Странная это вещь — человеческая психика. Я не испытывал такого перед посадкой в тумане, когда казалось — все! Тогда я был достаточно собран, чтобы использовать малейший шанс для спасения. А сейчас, когда мне лично, по крайней мере, в данный момент ничто не грозило, чувство ужаса перед непоправимостью случившегося буквально парализовало меня.
— Что же я наделал! Недодумался, что спирт сразу выкипит. Идиот! Балда стоеросовая! Тебе не в Арктике летать, а нужники чистить!
Не было сил выбраться из кабины, встретить взгляд Янсона, услышать презрительное: «Опять забыл, товарищ Каминский! Забыл, что заливал спирт, забыл, что он имеет свойство испаряться? Ай–яй–яй!»
Как много простых вещей я не знал! Сколько лишний перенес по невежеству! Мы бы не мерзли так дико у костра, если бы знали о придуманном охотниками способе обогревания: за костром, на палках, натягивавается полотно, которое отражает тепло на спину. A coн в спальном мешке? Надо только помнить, что мешок не грелка, а термос. Он сохраняет как тепло, так и холод. А мы, идиоты со средним образованием, залезали в промороженный мешок в заснеженной одежде и рас считывали согреться. Мешок должен быть в снегу. Спать, закопавшись в снег? Такое не могло прийти в голову.
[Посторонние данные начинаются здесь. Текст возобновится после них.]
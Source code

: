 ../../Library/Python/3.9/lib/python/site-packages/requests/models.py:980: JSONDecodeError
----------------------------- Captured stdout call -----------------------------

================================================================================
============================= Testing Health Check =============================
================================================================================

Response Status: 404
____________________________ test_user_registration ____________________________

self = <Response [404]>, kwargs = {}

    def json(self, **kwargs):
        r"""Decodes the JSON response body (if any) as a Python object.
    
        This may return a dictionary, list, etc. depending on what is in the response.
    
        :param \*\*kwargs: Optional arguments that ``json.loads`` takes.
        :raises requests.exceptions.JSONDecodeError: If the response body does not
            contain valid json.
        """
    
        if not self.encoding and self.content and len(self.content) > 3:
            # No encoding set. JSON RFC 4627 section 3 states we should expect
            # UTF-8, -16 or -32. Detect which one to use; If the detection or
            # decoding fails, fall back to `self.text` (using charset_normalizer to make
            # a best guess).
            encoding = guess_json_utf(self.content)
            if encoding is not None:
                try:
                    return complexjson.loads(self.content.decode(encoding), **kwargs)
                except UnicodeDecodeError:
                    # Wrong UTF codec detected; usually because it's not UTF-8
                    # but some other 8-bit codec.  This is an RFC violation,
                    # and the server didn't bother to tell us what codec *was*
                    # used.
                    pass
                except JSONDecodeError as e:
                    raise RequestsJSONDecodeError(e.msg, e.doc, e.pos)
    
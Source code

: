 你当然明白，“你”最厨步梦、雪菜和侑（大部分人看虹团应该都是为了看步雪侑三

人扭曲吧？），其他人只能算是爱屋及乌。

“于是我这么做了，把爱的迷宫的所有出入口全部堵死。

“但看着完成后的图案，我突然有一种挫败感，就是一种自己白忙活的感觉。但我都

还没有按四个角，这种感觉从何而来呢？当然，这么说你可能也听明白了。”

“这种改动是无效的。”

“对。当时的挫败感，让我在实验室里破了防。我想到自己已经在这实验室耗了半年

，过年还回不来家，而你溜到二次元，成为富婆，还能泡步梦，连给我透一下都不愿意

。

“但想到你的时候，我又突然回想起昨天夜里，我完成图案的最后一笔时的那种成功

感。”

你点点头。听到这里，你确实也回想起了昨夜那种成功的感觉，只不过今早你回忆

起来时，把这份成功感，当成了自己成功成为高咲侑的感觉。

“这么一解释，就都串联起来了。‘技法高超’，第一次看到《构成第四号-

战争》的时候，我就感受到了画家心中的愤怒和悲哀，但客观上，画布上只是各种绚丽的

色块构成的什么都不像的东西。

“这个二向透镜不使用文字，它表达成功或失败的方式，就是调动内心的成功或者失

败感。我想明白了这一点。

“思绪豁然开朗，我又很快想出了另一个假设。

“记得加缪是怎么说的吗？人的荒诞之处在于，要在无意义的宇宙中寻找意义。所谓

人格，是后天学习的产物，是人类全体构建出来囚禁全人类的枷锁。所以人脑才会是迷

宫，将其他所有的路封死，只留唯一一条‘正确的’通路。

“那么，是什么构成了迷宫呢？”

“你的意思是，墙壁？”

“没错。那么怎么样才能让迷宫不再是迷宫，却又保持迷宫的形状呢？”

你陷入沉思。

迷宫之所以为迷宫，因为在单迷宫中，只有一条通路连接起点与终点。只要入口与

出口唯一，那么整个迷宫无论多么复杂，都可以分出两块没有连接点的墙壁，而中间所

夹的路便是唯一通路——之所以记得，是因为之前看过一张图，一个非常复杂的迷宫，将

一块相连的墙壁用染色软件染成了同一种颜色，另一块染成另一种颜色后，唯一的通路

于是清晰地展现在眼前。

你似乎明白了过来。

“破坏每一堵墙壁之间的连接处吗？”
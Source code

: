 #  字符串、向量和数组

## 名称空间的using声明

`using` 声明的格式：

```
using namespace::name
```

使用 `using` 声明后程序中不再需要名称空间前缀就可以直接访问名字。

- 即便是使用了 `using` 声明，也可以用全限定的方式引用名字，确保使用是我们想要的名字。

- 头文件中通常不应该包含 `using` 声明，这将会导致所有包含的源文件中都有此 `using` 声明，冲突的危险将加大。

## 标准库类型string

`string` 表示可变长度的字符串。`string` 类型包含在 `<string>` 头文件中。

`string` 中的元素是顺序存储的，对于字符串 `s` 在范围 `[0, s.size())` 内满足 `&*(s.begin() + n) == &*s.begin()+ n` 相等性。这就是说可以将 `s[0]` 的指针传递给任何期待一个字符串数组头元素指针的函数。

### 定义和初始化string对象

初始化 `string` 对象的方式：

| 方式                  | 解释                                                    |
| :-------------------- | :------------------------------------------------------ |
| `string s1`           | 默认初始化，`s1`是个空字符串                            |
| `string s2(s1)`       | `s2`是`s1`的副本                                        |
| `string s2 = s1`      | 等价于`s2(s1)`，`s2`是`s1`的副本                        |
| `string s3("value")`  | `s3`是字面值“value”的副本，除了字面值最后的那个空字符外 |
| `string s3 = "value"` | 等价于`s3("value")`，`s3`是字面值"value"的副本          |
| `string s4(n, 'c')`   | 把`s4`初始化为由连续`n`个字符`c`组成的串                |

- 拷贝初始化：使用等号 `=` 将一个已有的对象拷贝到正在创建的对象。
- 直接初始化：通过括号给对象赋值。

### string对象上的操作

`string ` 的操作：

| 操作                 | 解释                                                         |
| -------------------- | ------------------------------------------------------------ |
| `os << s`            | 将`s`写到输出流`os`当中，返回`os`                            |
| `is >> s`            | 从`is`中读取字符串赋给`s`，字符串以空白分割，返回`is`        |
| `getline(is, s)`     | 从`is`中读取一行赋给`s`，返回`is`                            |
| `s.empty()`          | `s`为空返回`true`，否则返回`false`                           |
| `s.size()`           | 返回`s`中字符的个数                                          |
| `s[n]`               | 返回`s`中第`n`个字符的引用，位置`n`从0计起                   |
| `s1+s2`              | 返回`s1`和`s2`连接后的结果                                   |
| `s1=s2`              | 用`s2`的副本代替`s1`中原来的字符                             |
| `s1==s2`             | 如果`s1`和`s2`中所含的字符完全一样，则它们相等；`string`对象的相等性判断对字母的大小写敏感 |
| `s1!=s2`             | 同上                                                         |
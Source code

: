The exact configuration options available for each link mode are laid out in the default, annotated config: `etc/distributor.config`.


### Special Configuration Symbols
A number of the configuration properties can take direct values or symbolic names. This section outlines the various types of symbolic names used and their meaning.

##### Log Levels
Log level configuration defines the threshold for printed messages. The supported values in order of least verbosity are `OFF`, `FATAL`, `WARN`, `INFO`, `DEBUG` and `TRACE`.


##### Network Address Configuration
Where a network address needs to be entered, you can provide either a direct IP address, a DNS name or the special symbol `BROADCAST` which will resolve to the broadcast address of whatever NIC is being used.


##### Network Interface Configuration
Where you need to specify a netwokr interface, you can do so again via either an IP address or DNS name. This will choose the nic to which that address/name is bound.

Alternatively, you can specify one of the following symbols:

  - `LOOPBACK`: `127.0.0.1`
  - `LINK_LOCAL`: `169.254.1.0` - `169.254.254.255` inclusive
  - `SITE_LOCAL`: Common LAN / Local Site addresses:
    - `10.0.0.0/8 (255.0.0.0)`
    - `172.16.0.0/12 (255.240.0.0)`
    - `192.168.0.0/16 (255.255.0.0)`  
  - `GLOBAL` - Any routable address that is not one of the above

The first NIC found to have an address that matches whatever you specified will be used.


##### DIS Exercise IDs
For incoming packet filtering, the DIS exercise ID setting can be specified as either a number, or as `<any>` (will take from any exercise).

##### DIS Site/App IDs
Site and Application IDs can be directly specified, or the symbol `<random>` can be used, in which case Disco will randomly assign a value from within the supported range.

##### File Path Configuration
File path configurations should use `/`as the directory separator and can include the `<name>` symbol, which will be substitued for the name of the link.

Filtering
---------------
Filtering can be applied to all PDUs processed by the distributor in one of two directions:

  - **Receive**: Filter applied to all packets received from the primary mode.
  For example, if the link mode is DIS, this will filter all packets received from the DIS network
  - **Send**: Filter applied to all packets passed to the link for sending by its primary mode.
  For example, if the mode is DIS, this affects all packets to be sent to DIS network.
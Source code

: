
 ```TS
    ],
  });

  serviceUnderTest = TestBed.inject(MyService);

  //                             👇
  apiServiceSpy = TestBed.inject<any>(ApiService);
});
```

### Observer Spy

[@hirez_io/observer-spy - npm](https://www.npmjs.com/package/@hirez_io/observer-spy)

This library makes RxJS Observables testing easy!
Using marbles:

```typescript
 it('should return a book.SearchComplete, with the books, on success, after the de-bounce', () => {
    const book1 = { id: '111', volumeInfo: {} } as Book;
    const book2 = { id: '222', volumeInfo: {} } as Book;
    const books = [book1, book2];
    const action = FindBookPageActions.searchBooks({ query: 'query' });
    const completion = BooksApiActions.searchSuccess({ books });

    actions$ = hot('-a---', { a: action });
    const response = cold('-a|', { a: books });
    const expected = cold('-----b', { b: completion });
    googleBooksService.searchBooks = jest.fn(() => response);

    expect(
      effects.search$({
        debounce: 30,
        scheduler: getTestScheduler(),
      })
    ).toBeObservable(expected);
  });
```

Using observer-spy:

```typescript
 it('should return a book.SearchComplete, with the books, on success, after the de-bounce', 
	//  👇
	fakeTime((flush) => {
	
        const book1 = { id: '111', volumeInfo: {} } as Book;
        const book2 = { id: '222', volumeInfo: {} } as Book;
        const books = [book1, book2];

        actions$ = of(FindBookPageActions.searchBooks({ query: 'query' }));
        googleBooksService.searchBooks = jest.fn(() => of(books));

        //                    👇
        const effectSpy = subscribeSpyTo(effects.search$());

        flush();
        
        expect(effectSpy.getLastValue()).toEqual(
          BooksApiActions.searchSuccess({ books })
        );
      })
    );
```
Видя мое отчаяние, Митя, открыв краник радиатора, поднялся на ступеньку борта и зашептал укоризненно:
— Возьми себя в руки! Мало ли что бывает! Это и я виноват. Беда большая, но от этого не умирают. Мы же знали, что легко не будет. Что же ты раскис! Нельзя нам сдаваться, нельзя!
Интересно, как проявляются свойства характера при подобных испытаниях. Митя был готов по–братски делить ответственность. Моя слабость делала его сильным и собранным. Щетинин суетился возле нас, как добрый дядюшка. Он заглядывал в глаза, всячески показывая готовность помочь чем может. Для него были важны не дальние следствия нашей оплошности, а привычная необходимость вот сию минуту ободрить, утешить, облегчить тяжесть товарищей по несчастью. Только Янсон, когда понял, что произошло, что полета не состоится, молча, не задав ни одного вопроса, ушел от самолета в сторону. Походив вдалеке минут десять, вошел в лес, и я слышал треск ломаемых сучьев для костра. Этот человек знал тщету слов и благо действий.
Митя открыл мотор, а я пошел на разведку местности. В моем состоянии было необходимо чем–то заняться, найти разрядку горестным переживаниям. Самолет без мотора мертв. Теперь все надежды на то, что мы найдем совхоз и получим необходимую помощь от его людей. Надо найти приметный ориентир на местности, совпадающий с картой, и от него начинать поиски. Попробую сориентироваться по месту посадки, решил я и направился по лыжному следу.
По лыжне шагалось легко. Вскоре я согрелся, и только онемевшие руки требовали непрерывного шевеления пальцами. Я шел и поглядывал по сторонам. Река, укрытая снегом девственной белизны, лежала широко и привольно. Ее ложе ограждал седой от инея лес. В отдалении, как сфинксы, высились выбеленные сопки. Тишина невероятная. Голубая чаша накрыла этот безмолвный и безлюдный мир. Солнце не грело, но щедро расплескало себя в снежных кристаллах мириадами слепящих лучиков. Мороз пощипывал лицо, белый пар от дыхания оседал на бровях, ресницах и проступающей бороде. Лишь скрип моих шагов, шум дыхания да извилистый лыжный след говорили о присутствии жизни в этой звенящей тишине. Я еще был способен воспринимать окружающее великолепие, и оно постепенно вывело меня из круга горестных раздумий.